しかし、落ちついて考えている暇は、なかった。
「うきゅっ!?」
次の瞬間。がしゃんっと大きな音をたてながら、前方のドアが開いた。
開けた視界には、緑色の、芝生が敷き詰められた道。
向こうの方には、とても大きな観客席と、それを埋め尽くす大群衆が見える。
そうかと思えば、ずどどどどと、すさまじい勢いで、横一列にいた誰もが駆けだしていた。
場の雰囲気に飲まれ、狐乃音も同じように駆け始めてしまった。
「うきゅううううううっ!?」
横一列になってスタート。
(も、もしかしてこれは、お馬さんがする、駆けっこなのでは!?)
狐乃音がそう思っていると、どこからか、アナウンサーのような男性の声が聞こえてきた。

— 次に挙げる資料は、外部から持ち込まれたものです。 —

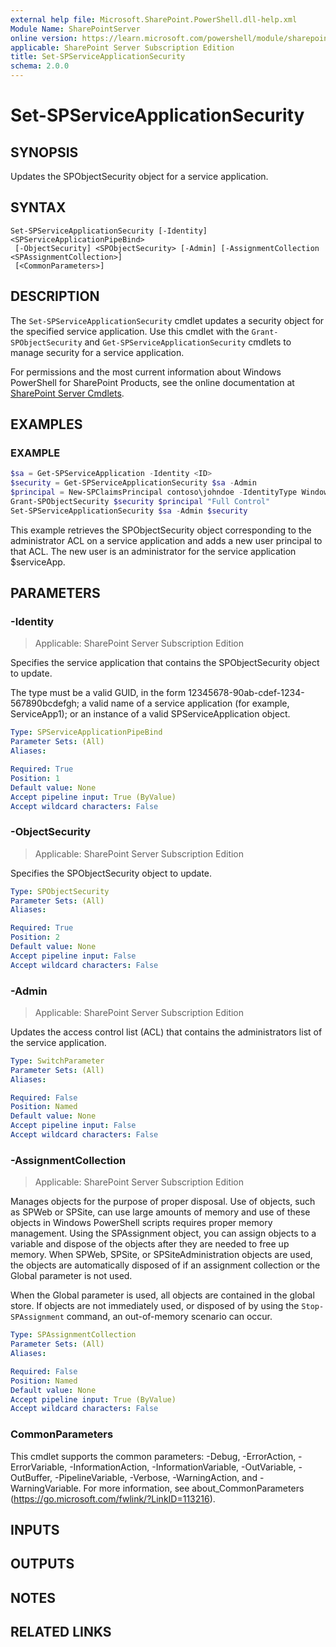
```yaml
---
external help file: Microsoft.SharePoint.PowerShell.dll-help.xml
Module Name: SharePointServer
online version: https://learn.microsoft.com/powershell/module/sharepoint-server/set-spserviceapplicationsecurity
applicable: SharePoint Server Subscription Edition
title: Set-SPServiceApplicationSecurity
schema: 2.0.0
---
```


# Set-SPServiceApplicationSecurity

## SYNOPSIS
Updates the SPObjectSecurity object for a service application.

## SYNTAX

```
Set-SPServiceApplicationSecurity [-Identity] <SPServiceApplicationPipeBind>
 [-ObjectSecurity] <SPObjectSecurity> [-Admin] [-AssignmentCollection <SPAssignmentCollection>]
 [<CommonParameters>]
```

## DESCRIPTION
The `Set-SPServiceApplicationSecurity` cmdlet updates a security object for the specified service application.
Use this cmdlet with the `Grant-SPObjectSecurity` and `Get-SPServiceApplicationSecurity` cmdlets to manage security for a service application.

For permissions and the most current information about Windows PowerShell for SharePoint Products, see the online documentation at [SharePoint Server Cmdlets](https://learn.microsoft.com/powershell/sharepoint/sharepoint-server/sharepoint-server-cmdlets).

## EXAMPLES

### EXAMPLE
```powershell
$sa = Get-SPServiceApplication -Identity <ID>
$security = Get-SPServiceApplicationSecurity $sa -Admin
$principal = New-SPClaimsPrincipal contoso\johndoe -IdentityType WindowsSamAccountName
Grant-SPObjectSecurity $security $principal "Full Control"
Set-SPServiceApplicationSecurity $sa -Admin $security
```

This example retrieves the SPObjectSecurity object corresponding to the administrator ACL on a service application and adds a new user principal to that ACL.
The new user is an administrator for the service application $serviceApp.

## PARAMETERS

### -Identity

> Applicable: SharePoint Server Subscription Edition

Specifies the service application that contains the SPObjectSecurity object to update.

The type must be a valid GUID, in the form 12345678-90ab-cdef-1234-567890bcdefgh; a valid name of a service application (for example, ServiceApp1); or an instance of a valid SPServiceApplication object.

```yaml
Type: SPServiceApplicationPipeBind
Parameter Sets: (All)
Aliases:

Required: True
Position: 1
Default value: None
Accept pipeline input: True (ByValue)
Accept wildcard characters: False
```

### -ObjectSecurity

> Applicable: SharePoint Server Subscription Edition

Specifies the SPObjectSecurity object to update.

```yaml
Type: SPObjectSecurity
Parameter Sets: (All)
Aliases:

Required: True
Position: 2
Default value: None
Accept pipeline input: False
Accept wildcard characters: False
```

### -Admin

> Applicable: SharePoint Server Subscription Edition

Updates the access control list (ACL) that contains the administrators list of the service application.

```yaml
Type: SwitchParameter
Parameter Sets: (All)
Aliases:

Required: False
Position: Named
Default value: None
Accept pipeline input: False
Accept wildcard characters: False
```

### -AssignmentCollection

> Applicable: SharePoint Server Subscription Edition

Manages objects for the purpose of proper disposal.
Use of objects, such as SPWeb or SPSite, can use large amounts of memory and use of these objects in Windows PowerShell scripts requires proper memory management.
Using the SPAssignment object, you can assign objects to a variable and dispose of the objects after they are needed to free up memory.
When SPWeb, SPSite, or SPSiteAdministration objects are used, the objects are automatically disposed of if an assignment collection or the Global parameter is not used.

When the Global parameter is used, all objects are contained in the global store.
If objects are not immediately used, or disposed of by using the `Stop-SPAssignment` command, an out-of-memory scenario can occur.

```yaml
Type: SPAssignmentCollection
Parameter Sets: (All)
Aliases:

Required: False
Position: Named
Default value: None
Accept pipeline input: True (ByValue)
Accept wildcard characters: False
```

### CommonParameters
This cmdlet supports the common parameters: -Debug, -ErrorAction, -ErrorVariable, -InformationAction, -InformationVariable, -OutVariable, -OutBuffer, -PipelineVariable, -Verbose, -WarningAction, and -WarningVariable. For more information, see about_CommonParameters (https://go.microsoft.com/fwlink/?LinkID=113216).

## INPUTS

## OUTPUTS

## NOTES

## RELATED LINKS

とても早口だけど、明瞭な声で聞き取りやすい。
『各馬一斉にスタートを切りました! 先頭からコノネマックススピード、続いてマグロマックイーン、ブレッドシャワー、ヤマトスカーレット、ノイジースズカ、トウカイコウテイ、アグネスダクオン、ハッピーミート、スペツナズウィーク、トーカクジョーダン、ナツクラクラと続いています。最後尾にはいつも通りのシルバーシップ!』
「うきゅっ!? だだだ、誰がこのねまっくすすぴーどですか!? それにそれに、私はお馬さんじゃなくて狐……」
「はっはっはっ! 細けぇこたぁいーんだよ!」
先程のお姉さんが走りながら、狐乃音の問いに答えてくれた。